Não é por o aforismo certificar que somos todos um pedaço de médicos: a ser confirmado o juízo popular, não se entenderia a tanta competitividade para entrar nas escolas onde se aprende a arte; e menos se entenderia que só a nata da nata seja admitida nos estudos para esculápio. A ideia (certamente também do povo) é que os esculápios são um escol entre o escol. Daí o seu imenso poder corporativo: a nossa saúde está nas suas mãos, não se equivoque o paciente ao tresler a arrogância habitualmente despendida por esculápios de diversas gerações.

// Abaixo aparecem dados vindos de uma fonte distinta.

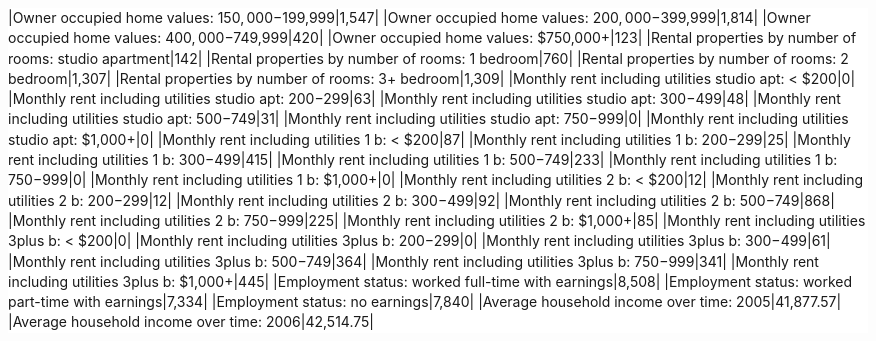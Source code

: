 |Owner occupied home values: $150,000-$199,999|1,547|
|Owner occupied home values: $200,000-$399,999|1,814|
|Owner occupied home values: $400,000-$749,999|420|
|Owner occupied home values: $750,000+|123|
|Rental properties by number of rooms: studio apartment|142|
|Rental properties by number of rooms: 1 bedroom|760|
|Rental properties by number of rooms: 2 bedroom|1,307|
|Rental properties by number of rooms: 3+ bedroom|1,309|
|Monthly rent including utilities studio apt: < $200|0|
|Monthly rent including utilities studio apt: $200-$299|63|
|Monthly rent including utilities studio apt: $300-$499|48|
|Monthly rent including utilities studio apt: $500-$749|31|
|Monthly rent including utilities studio apt: $750-$999|0|
|Monthly rent including utilities studio apt: $1,000+|0|
|Monthly rent including utilities 1 b: < $200|87|
|Monthly rent including utilities 1 b: $200-$299|25|
|Monthly rent including utilities 1 b: $300-$499|415|
|Monthly rent including utilities 1 b: $500-$749|233|
|Monthly rent including utilities 1 b: $750-$999|0|
|Monthly rent including utilities 1 b: $1,000+|0|
|Monthly rent including utilities 2 b: < $200|12|
|Monthly rent including utilities 2 b: $200-$299|12|
|Monthly rent including utilities 2 b: $300-$499|92|
|Monthly rent including utilities 2 b: $500-$749|868|
|Monthly rent including utilities 2 b: $750-$999|225|
|Monthly rent including utilities 2 b: $1,000+|85|
|Monthly rent including utilities 3plus b: < $200|0|
|Monthly rent including utilities 3plus b: $200-$299|0|
|Monthly rent including utilities 3plus b: $300-$499|61|
|Monthly rent including utilities 3plus b: $500-$749|364|
|Monthly rent including utilities 3plus b: $750-$999|341|
|Monthly rent including utilities 3plus b: $1,000+|445|
|Employment status: worked full-time with earnings|8,508|
|Employment status: worked part-time with earnings|7,334|
|Employment status: no earnings|7,840|
|Average household income over time: 2005|41,877.57|
|Average household income over time: 2006|42,514.75|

A ordem de trabalhos deste texto não é sobre o poder oligárquico dos esculápios. É para trazer à colação uma incongruência entre o conhecimento como o temos por adquirido e a imagem popular que assegura, com a intermediação de um provérbio, que não há ninguém que não seja um pouco esculápio. Assim o confirma a propensão para a automedicação e para o autodiagnóstico, depressa estendido ao diagnóstico dos outros feito de “saber feito” (ainda está por definir os termos deste conceito), um muito “não vás ao médico que ele/ela vai dizer o que acabei de te dizer”. A serem seguidos os conselhos periciais de afamados esculápios educados na escola do “saber feito”, é sempre um entesouramento que o bom cidadão consegue (por deixar de dispendiosos estipêndios a esculápios certificados).

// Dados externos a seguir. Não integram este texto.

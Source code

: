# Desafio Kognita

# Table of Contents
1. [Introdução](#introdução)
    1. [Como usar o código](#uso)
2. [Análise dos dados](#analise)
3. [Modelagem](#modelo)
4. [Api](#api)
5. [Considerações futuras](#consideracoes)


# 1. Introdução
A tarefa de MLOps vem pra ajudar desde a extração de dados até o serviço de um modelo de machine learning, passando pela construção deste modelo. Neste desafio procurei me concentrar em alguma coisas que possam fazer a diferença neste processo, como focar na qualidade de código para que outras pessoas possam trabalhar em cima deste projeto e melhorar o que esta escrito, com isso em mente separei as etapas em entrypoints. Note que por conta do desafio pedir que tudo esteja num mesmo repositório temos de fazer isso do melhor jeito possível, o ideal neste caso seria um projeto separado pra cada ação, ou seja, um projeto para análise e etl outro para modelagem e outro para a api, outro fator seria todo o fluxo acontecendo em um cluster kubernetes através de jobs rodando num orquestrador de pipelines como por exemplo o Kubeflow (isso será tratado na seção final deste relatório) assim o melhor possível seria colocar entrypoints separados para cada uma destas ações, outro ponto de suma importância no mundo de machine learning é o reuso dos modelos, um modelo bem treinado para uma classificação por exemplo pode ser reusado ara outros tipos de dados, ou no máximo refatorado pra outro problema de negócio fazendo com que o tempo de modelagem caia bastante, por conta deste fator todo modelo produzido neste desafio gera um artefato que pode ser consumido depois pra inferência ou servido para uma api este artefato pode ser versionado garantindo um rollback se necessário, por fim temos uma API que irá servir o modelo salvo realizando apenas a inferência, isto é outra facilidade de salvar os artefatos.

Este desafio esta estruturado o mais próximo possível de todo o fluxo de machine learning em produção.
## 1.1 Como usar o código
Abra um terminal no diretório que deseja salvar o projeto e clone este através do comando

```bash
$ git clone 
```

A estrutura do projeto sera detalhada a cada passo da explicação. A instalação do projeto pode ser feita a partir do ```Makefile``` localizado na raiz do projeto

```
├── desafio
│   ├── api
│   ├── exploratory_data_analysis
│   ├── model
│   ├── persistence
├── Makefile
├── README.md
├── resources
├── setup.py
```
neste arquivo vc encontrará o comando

A vocação para o diagnóstico inspirado no método em que os esculápios são treinados depressa se contagia a outros domínios. Gabe-se a coerência metodológica: analisa-se o problema, é identificada a sua origem e isolados os fatores que concorreram para a emergência do problema, e o “saber feito” prescreve uma solução para erradicar o problema. É um processo cheio de lisura e coerência epistemológica. Muitos são, assim, esculápios de artes variegadas. 

O método não engana. Já a bagagem de conhecimentos exigíveis para o pôr em ação merece algumas, e fundadas, reticências (se for permitido o eufemismo). Por mais partidários que tenha e lhe seja associada a veia democrática à prova de quaisquer suspeições, o “saber feito” não foi recebido pelos cânones das ciências. O empirismo atira-se em forma de bumerangue para quem o ativou: quantos esculápios de si mesmos erraram no diagnóstico e, por arrastamento, erraram na prescrição? Quantos, de piorarem o seu estado à custa de serem néscios (pois não se diz por aí que a pior ignorância é a não reconhecida?), tiveram de recorrer a esculápios a sério?

Para fim de conversa, devo dizer de minha justiça que ficaria encanitado se o anexim fosse confirmado em relação aos poetas. Ninguém haveria de querer tamanha banalização da poesia.